Collected data entries
══════════════════════════════
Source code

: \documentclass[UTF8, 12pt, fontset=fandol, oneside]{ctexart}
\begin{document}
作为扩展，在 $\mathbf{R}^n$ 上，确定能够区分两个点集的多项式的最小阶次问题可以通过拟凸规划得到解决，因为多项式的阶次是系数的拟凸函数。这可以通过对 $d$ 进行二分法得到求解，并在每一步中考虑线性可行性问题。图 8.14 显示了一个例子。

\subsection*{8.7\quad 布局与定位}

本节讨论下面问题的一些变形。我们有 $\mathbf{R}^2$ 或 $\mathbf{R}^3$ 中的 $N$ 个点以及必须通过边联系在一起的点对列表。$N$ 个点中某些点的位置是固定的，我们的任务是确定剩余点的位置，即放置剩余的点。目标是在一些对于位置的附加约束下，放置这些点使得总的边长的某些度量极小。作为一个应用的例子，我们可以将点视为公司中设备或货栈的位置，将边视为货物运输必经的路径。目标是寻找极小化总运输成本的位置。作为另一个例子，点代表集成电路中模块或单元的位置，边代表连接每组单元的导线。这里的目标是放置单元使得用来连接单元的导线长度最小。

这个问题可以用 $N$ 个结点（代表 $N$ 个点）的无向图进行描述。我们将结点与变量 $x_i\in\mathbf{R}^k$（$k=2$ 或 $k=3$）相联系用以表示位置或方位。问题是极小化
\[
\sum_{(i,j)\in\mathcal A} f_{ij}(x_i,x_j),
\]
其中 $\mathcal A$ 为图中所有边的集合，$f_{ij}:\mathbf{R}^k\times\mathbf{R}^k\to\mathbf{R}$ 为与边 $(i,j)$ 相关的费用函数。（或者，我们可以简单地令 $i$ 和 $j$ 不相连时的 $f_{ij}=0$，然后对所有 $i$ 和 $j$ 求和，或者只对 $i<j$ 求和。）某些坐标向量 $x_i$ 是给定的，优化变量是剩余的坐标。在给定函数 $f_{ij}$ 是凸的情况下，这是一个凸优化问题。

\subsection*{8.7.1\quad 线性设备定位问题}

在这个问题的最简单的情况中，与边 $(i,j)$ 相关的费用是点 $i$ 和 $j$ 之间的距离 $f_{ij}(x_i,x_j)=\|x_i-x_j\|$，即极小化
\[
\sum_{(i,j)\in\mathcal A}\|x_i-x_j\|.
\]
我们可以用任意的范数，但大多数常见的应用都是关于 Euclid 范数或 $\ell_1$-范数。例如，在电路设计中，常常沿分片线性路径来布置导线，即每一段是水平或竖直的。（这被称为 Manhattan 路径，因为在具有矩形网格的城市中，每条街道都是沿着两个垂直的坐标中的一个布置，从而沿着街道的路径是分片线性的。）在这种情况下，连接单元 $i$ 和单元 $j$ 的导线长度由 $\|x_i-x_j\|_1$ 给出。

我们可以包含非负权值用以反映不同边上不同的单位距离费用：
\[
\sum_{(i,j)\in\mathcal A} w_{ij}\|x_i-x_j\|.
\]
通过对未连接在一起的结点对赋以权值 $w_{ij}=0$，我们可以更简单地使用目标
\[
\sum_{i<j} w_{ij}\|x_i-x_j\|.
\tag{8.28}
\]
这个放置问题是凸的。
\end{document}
══════════════════════════════
Give back every record exactly.

Source code

: \documentclass[UTF8, 12pt, fontset=fandol, oneside]{ctexart}
\begin{document}
作为扩展，在 $\mathbf{R}^n$ 上，确定能够区分两个点集的多项式的最小阶次问题可以通过拟凸规划得到解决，因为多项式的阶次是系数的拟凸函数。这可以通过对 $d$ 进行二分法得到求解，并在每一步中考虑线性可行性问题。图 8.14 显示了一个例子。

\subsection*{8.7\quad 布局与定位}

本节讨论下面问题的一些变形。我们有 $\mathbf{R}^2$ 或 $\mathbf{R}^3$ 中的 $N$ 个点以及必须通过边联系在一起的点对列表。$N$ 个点中某些点的位置是固定的，我们的任务是确定剩余点的位置，即放置剩余的点。目标是在一些对于位置的附加约束下，放置这些点使得总的边长的某些度量极小。作为一个应用的例子，我们可以将点视为公司中设备或货栈的位置，将边视为货物运输必经的路径。目标是寻找极小化总运输成本的位置。作为另一个例子，点代表集成电路中模块或单元的位置，边代表连接每组单元的导线。这里的目标是放置单元使得用来连接单元的导线长度最小。

这个问题可以用 $N$ 个结点（代表 $N$ 个点）的无向图进行描述。我们将结点与变量 $x_i\in\mathbf{R}^k$（$k=2$ 或 $k=3$）相联系用以表示位置或方位。问题是极小化
\[
\sum_{(i,j)\in\mathcal A} f_{ij}(x_i,x_j),
\]
其中 $\mathcal A$ 为图中所有边的集合，$f_{ij}:\mathbf{R}^k\times\mathbf{R}^k\to\mathbf{R}$ 为与边 $(i,j)$ 相关的费用函数。（或者，我们可以简单地令 $i$ 和 $j$ 不相连时的 $f_{ij}=0$，然后对所有 $i$ 和 $j$ 求和，或者只对 $i<j$ 求和。）某些坐标向量 $x_i$ 是给定的，优化变量是剩余的坐标。在给定函数 $f_{ij}$ 是凸的情况下，这是一个凸优化问题。

\subsection*{8.7.1\quad 线性设备定位问题}

在这个问题的最简单的情况中，与边 $(i,j)$ 相关的费用是点 $i$ 和 $j$ 之间的距离 $f_{ij}(x_i,x_j)=\|x_i-x_j\|$，即极小化
\[
\sum_{(i,j)\in\mathcal A}\|x_i-x_j\|.
\]
我们可以用任意的范数，但大多数常见的应用都是关于 Euclid 范数或 $\ell_1$-范数。例如，在电路设计中，常常沿分片线性路径来布置导线，即每一段是水平或竖直的。（这被称为 Manhattan 路径，因为在具有矩形网格的城市中，每条街道都是沿着两个垂直的坐标中的一个布置，从而沿着街道的路径是分片线性的。）在这种情况下，连接单元 $i$ 和单元 $j$ 的导线长度由 $\|x_i-x_j\|_1$ 给出。

我们可以包含非负权值用以反映不同边上不同的单位距离费用：
\[
\sum_{(i,j)\in\mathcal A} w_{ij}\|x_i-x_j\|.
\]
通过对未连接在一起的结点对赋以权值 $w_{ij}=0$，我们可以更简单地使用目标
\[
\sum_{i<j} w_{ij}\|x_i-x_j\|.
\tag{8.28}
\]
这个放置问题是凸的。
\end{document}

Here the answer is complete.